Sometimes in the singing underbrush the boy could hear sounds that came only at night, strange rustlings and movings that lay dormant in the daytime and rose after the sun fell into the deep green beyond the creek faded to black, the hushed voices and far-off crying dogs that rushed and swept through the dark timber, the faint yellow lights moving across the bottomland. Sometimes he’d go down there to hear them better.
He could follow the path without a light and climb a hill behind the house and come out on a dirt road washed with shadows, where he could see little puffs of dust rising and falling beneath his bare feet. He’d stop on the wooden bridge and listen, squatting there in the warm night. He could hear men talking, the quick baying, the short rush of dogs through the woods.
One night he sat motionless on the bridge with the rough wood under him and heard the quick splash of little feet in the shallows. He knew it was a coon. He could hear the dogs far back, trailing. There was no sound around him but the slow musical trickle of the stream and the slow wind that rustled the cane. The little feet
came closer, stopped. He saw the coon, one small dark blob on the creek bank, a scurrying shape bent south with humped and pumping legs. The dogs came upon him in a rush; it wasn’t until he heard their feet striking the water that the first one opened again. Five dogs, mottled moiling shapes indistinct in the dark, splashed down the ribbon of water and flowed beneath the bridge with their voices like hammers, sudden shocks of noise that disrupted the peace and serenity of the night, tore it apart with their anguished cries, swept past the bridge and down the bank, their voices louder than he could have imagined, echoing up and down and back behind him, all around him, until the whole of the woods rang with the sound of the race. The boy heard them catch it, heard the angry sounds of the dogs and the high thin chittering of the coon as they pulled it apart with their teeth. He saw the yellow lights struggling up through the woods as the men who owned the dogs came to see after them, and he got up, and waited a moment, some longing deep within him he couldn’t name, and went away before they came too close.

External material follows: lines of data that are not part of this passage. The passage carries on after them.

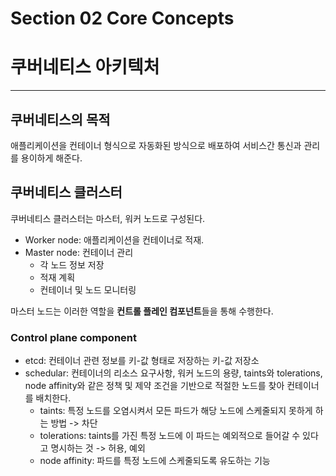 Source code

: # Section 02 Core Concepts

# 쿠버네티스 아키텍처
***
## 쿠버네티스의 목적
애플리케이션을 컨테이너 형식으로 자동화된 방식으로 배포하여 서비스간 통신과 관리를 용이하게 해준다.

## 쿠버네티스 클러스터
쿠버네티스 클러스터는 마스터, 워커 노드로 구성된다.
- Worker node: 애플리케이션을 컨테이너로 적재.
- Master node: 컨테이너 관리
  - 각 노드 정보 저장
  - 적재 계획
  - 컨테이너 및 노드 모니터링

마스터 노드는 이러한 역할을 **컨트롤 플레인 컴포넌트**들을 통해 수행한다.

### Control plane component
- etcd: 컨테이너 관련 정보를 키-값 형태로 저장하는 키-값 저장소
- schedular: 컨테이너의 리소스 요구사항, 워커 노드의 용량, taints와 tolerations, node affinity와 같은 정책 및 제약 조건을 기반으로
적절한 노드를 찾아 컨테이너를 배치한다.
  - taints: 특정 노드를 오염시켜서 모든 파드가 해당 노드에 스케줄되지 못하게 하는 방법 -> 차단
  - tolerations: taints를 가진 특정 노드에 이 파드는 예외적으로 들어갈 수 있다고 명시하는 것 -> 허용, 예외
  - node affinity: 파드를 특정 노드에 스케줄되도록 유도하는 기능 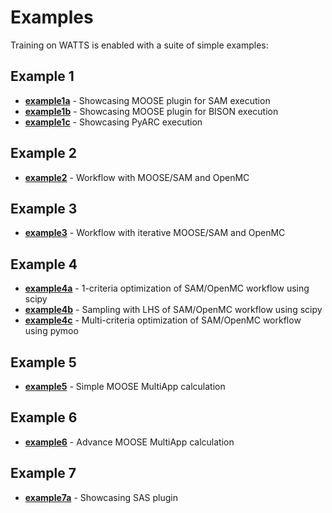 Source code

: # Examples

Training on WATTS is enabled with a suite of simple examples:

## Example 1
* [__example1a__](example1a_SAM/README.md) - Showcasing MOOSE plugin for SAM execution
* [__example1b__](example1b_BISON/README.md) - Showcasing MOOSE plugin for BISON execution
* [__example1c__](example1c_PyARC/README.md) - Showcasing PyARC execution
## Example 2
* [__example2__](example2_SAM_OpenMC/README.md) - Workflow with MOOSE/SAM and OpenMC
## Example 3
* [__example3__](example3_iterations/README.md) - Workflow with iterative MOOSE/SAM and OpenMC
## Example 4
* [__example4a__](example4a_opt_scipy/README.md) - 1-criteria optimization of SAM/OpenMC workflow using scipy
* [__example4b__](example4b_LHS_scipy/README.md) - Sampling with LHS of SAM/OpenMC workflow using scipy
* [__example4c__](example4c_opt_pymoo/README.md) - Multi-criteria optimization of SAM/OpenMC workflow using pymoo
## Example 5
* [__example5__](example5_multiapps/README.md) - Simple MOOSE MultiApp calculation
## Example 6
* [__example6__](example6_adv_multiapps/README.md) - Advance MOOSE MultiApp calculation
## Example 7
* [__example7a__](example7a_SAS/README.md) - Showcasing SAS plugin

Somebody was beating on something down the road. The boy had been walking for a long time and he could hear the sound of it now. It was midmorning and he was on his way to the store again, their supplies low, empty bellies all around him. He still had money saved back, hidden under a rock a long way from the house, but already he’d seen the old man in the woods, bending, stooping, looking. He knew he’d have to move it soon, maybe find a hollow tree or even bury it. There was a good bit in his pocket but he would hide that before he returned home.